» Directions for this task: A word-for-word copy of the listing is what's needed; leave out every image.
Exercise inputs section start
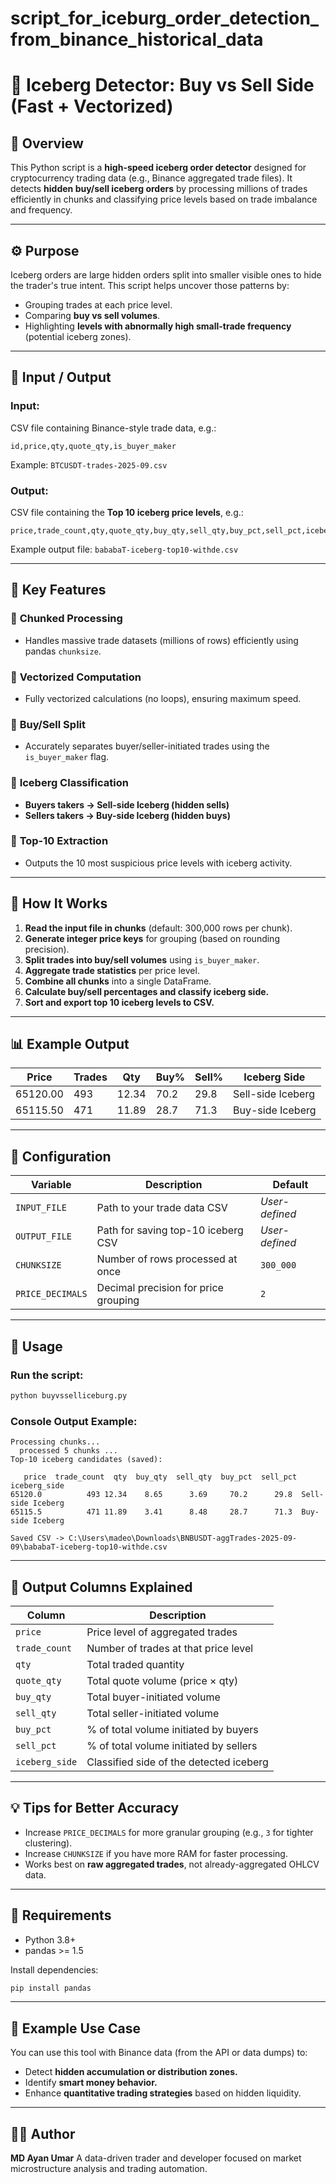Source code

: # script_for_iceburg_order_detection_from_binance_historical_data
# 🧊 Iceberg Detector: Buy vs Sell Side (Fast + Vectorized)

## 📘 Overview

This Python script is a **high-speed iceberg order detector** designed for cryptocurrency trading data (e.g., Binance aggregated trade files). It detects **hidden buy/sell iceberg orders** by processing millions of trades efficiently in chunks and classifying price levels based on trade imbalance and frequency.

---

## ⚙️ Purpose

Iceberg orders are large hidden orders split into smaller visible ones to hide the trader's true intent. This script helps uncover those patterns by:

* Grouping trades at each price level.
* Comparing **buy vs sell volumes**.
* Highlighting **levels with abnormally high small-trade frequency** (potential iceberg zones).

---

## 📂 Input / Output

### **Input:**

CSV file containing Binance-style trade data, e.g.:

```
id,price,qty,quote_qty,is_buyer_maker
```

Example: `BTCUSDT-trades-2025-09.csv`

### **Output:**

CSV file containing the **Top 10 iceberg price levels**, e.g.:

```
price,trade_count,qty,quote_qty,buy_qty,sell_qty,buy_pct,sell_pct,iceberg_side
```

Example output file: `bababaT-iceberg-top10-withde.csv`

---

## 🧩 Key Features

### 🔹 **Chunked Processing**

* Handles massive trade datasets (millions of rows) efficiently using pandas `chunksize`.

### 🔹 **Vectorized Computation**

* Fully vectorized calculations (no loops), ensuring maximum speed.

### 🔹 **Buy/Sell Split**

* Accurately separates buyer/seller-initiated trades using the `is_buyer_maker` flag.

### 🔹 **Iceberg Classification**

* **Buyers takers → Sell-side Iceberg (hidden sells)**
* **Sellers takers → Buy-side Iceberg (hidden buys)**

### 🔹 **Top-10 Extraction**

* Outputs the 10 most suspicious price levels with iceberg activity.

---

## 🧠 How It Works

1. **Read the input file in chunks** (default: 300,000 rows per chunk).
2. **Generate integer price keys** for grouping (based on rounding precision).
3. **Split trades into buy/sell volumes** using `is_buyer_maker`.
4. **Aggregate trade statistics** per price level.
5. **Combine all chunks** into a single DataFrame.
6. **Calculate buy/sell percentages and classify iceberg side.**
7. **Sort and export top 10 iceberg levels to CSV.**

---

## 📊 Example Output

| Price    | Trades | Qty   | Buy% | Sell% | Iceberg Side      |
| -------- | ------ | ----- | ---- | ----- | ----------------- |
| 65120.00 | 493    | 12.34 | 70.2 | 29.8  | Sell-side Iceberg |
| 65115.50 | 471    | 11.89 | 28.7 | 71.3  | Buy-side Iceberg  |

---

## 🔧 Configuration

| Variable         | Description                          | Default        |
| ---------------- | ------------------------------------ | -------------- |
| `INPUT_FILE`     | Path to your trade data CSV          | *User-defined* |
| `OUTPUT_FILE`    | Path for saving top-10 iceberg CSV   | *User-defined* |
| `CHUNKSIZE`      | Number of rows processed at once     | `300_000`      |
| `PRICE_DECIMALS` | Decimal precision for price grouping | `2`            |

---

## 🚀 Usage

### **Run the script:**

```bash
python buyvsselliceburg.py
```

### **Console Output Example:**

```
Processing chunks...
  processed 5 chunks ...
Top-10 iceberg candidates (saved):

   price  trade_count  qty  buy_qty  sell_qty  buy_pct  sell_pct          iceberg_side
65120.0          493 12.34    8.65      3.69     70.2      29.8  Sell-side Iceberg
65115.5          471 11.89    3.41      8.48     28.7      71.3  Buy-side Iceberg

Saved CSV -> C:\Users\madeo\Downloads\BNBUSDT-aggTrades-2025-09-09\bababaT-iceberg-top10-withde.csv
```

---

## 🧾 Output Columns Explained

| Column         | Description                             |
| -------------- | --------------------------------------- |
| `price`        | Price level of aggregated trades        |
| `trade_count`  | Number of trades at that price level    |
| `qty`          | Total traded quantity                   |
| `quote_qty`    | Total quote volume (price × qty)        |
| `buy_qty`      | Total buyer-initiated volume            |
| `sell_qty`     | Total seller-initiated volume           |
| `buy_pct`      | % of total volume initiated by buyers   |
| `sell_pct`     | % of total volume initiated by sellers  |
| `iceberg_side` | Classified side of the detected iceberg |

---

## 💡 Tips for Better Accuracy

* Increase `PRICE_DECIMALS` for more granular grouping (e.g., `3` for tighter clustering).
* Increase `CHUNKSIZE` if you have more RAM for faster processing.
* Works best on **raw aggregated trades**, not already-aggregated OHLCV data.

---

## 🧰 Requirements

* Python 3.8+
* pandas >= 1.5

Install dependencies:

```bash
pip install pandas
```

---

## 🧩 Example Use Case

You can use this tool with Binance data (from the API or data dumps) to:

* Detect **hidden accumulation or distribution zones.**
* Identify **smart money behavior.**
* Enhance **quantitative trading strategies** based on hidden liquidity.

---

## 🧑‍💻 Author

**MD Ayan Umar**
A data-driven trader and developer focused on market microstructure analysis and trading automation.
Exercise inputs section end
» Completed exercise:
Source code

: # script_for_iceburg_order_detection_from_binance_historical_data
# 🧊 Iceberg Detector: Buy vs Sell Side (Fast + Vectorized)

## 📘 Overview

This Python script is a **high-speed iceberg order detector** designed for cryptocurrency trading data (e.g., Binance aggregated trade files). It detects **hidden buy/sell iceberg orders** by processing millions of trades efficiently in chunks and classifying price levels based on trade imbalance and frequency.

---

## ⚙️ Purpose

Iceberg orders are large hidden orders split into smaller visible ones to hide the trader's true intent. This script helps uncover those patterns by:

* Grouping trades at each price level.
* Comparing **buy vs sell volumes**.
* Highlighting **levels with abnormally high small-trade frequency** (potential iceberg zones).

---

## 📂 Input / Output

### **Input:**

CSV file containing Binance-style trade data, e.g.:

```
id,price,qty,quote_qty,is_buyer_maker
```

Example: `BTCUSDT-trades-2025-09.csv`

### **Output:**

CSV file containing the **Top 10 iceberg price levels**, e.g.:

```
price,trade_count,qty,quote_qty,buy_qty,sell_qty,buy_pct,sell_pct,iceberg_side
```

Example output file: `bababaT-iceberg-top10-withde.csv`

---

## 🧩 Key Features

### 🔹 **Chunked Processing**

* Handles massive trade datasets (millions of rows) efficiently using pandas `chunksize`.

### 🔹 **Vectorized Computation**

* Fully vectorized calculations (no loops), ensuring maximum speed.

### 🔹 **Buy/Sell Split**

* Accurately separates buyer/seller-initiated trades using the `is_buyer_maker` flag.

### 🔹 **Iceberg Classification**

* **Buyers takers → Sell-side Iceberg (hidden sells)**
* **Sellers takers → Buy-side Iceberg (hidden buys)**

### 🔹 **Top-10 Extraction**

* Outputs the 10 most suspicious price levels with iceberg activity.

---

## 🧠 How It Works

1. **Read the input file in chunks** (default: 300,000 rows per chunk).
2. **Generate integer price keys** for grouping (based on rounding precision).
3. **Split trades into buy/sell volumes** using `is_buyer_maker`.
4. **Aggregate trade statistics** per price level.
5. **Combine all chunks** into a single DataFrame.
6. **Calculate buy/sell percentages and classify iceberg side.**
7. **Sort and export top 10 iceberg levels to CSV.**

---

## 📊 Example Output

| Price    | Trades | Qty   | Buy% | Sell% | Iceberg Side      |
| -------- | ------ | ----- | ---- | ----- | ----------------- |
| 65120.00 | 493    | 12.34 | 70.2 | 29.8  | Sell-side Iceberg |
| 65115.50 | 471    | 11.89 | 28.7 | 71.3  | Buy-side Iceberg  |

---

## 🔧 Configuration

| Variable         | Description                          | Default        |
| ---------------- | ------------------------------------ | -------------- |
| `INPUT_FILE`     | Path to your trade data CSV          | *User-defined* |
| `OUTPUT_FILE`    | Path for saving top-10 iceberg CSV   | *User-defined* |
| `CHUNKSIZE`      | Number of rows processed at once     | `300_000`      |
| `PRICE_DECIMALS` | Decimal precision for price grouping | `2`            |

---

## 🚀 Usage

### **Run the script:**

```bash
python buyvsselliceburg.py
```

### **Console Output Example:**

```
Processing chunks...
  processed 5 chunks ...
Top-10 iceberg candidates (saved):

   price  trade_count  qty  buy_qty  sell_qty  buy_pct  sell_pct          iceberg_side
65120.0          493 12.34    8.65      3.69     70.2      29.8  Sell-side Iceberg
65115.5          471 11.89    3.41      8.48     28.7      71.3  Buy-side Iceberg

Saved CSV -> C:\Users\madeo\Downloads\BNBUSDT-aggTrades-2025-09-09\bababaT-iceberg-top10-withde.csv
```

---

## 🧾 Output Columns Explained

| Column         | Description                             |
| -------------- | --------------------------------------- |
| `price`        | Price level of aggregated trades        |
| `trade_count`  | Number of trades at that price level    |
| `qty`          | Total traded quantity                   |
| `quote_qty`    | Total quote volume (price × qty)        |
| `buy_qty`      | Total buyer-initiated volume            |
| `sell_qty`     | Total seller-initiated volume           |
| `buy_pct`      | % of total volume initiated by buyers   |
| `sell_pct`     | % of total volume initiated by sellers  |
| `iceberg_side` | Classified side of the detected iceberg |

---

## 💡 Tips for Better Accuracy

* Increase `PRICE_DECIMALS` for more granular grouping (e.g., `3` for tighter clustering).
* Increase `CHUNKSIZE` if you have more RAM for faster processing.
* Works best on **raw aggregated trades**, not already-aggregated OHLCV data.

---

## 🧰 Requirements

* Python 3.8+
* pandas >= 1.5

Install dependencies:

```bash
pip install pandas
```

---

## 🧩 Example Use Case

You can use this tool with Binance data (from the API or data dumps) to:

* Detect **hidden accumulation or distribution zones.**
* Identify **smart money behavior.**
* Enhance **quantitative trading strategies** based on hidden liquidity.

---

## 🧑‍💻 Author

**MD Ayan Umar**
A data-driven trader and developer focused on market microstructure analysis and trading automation.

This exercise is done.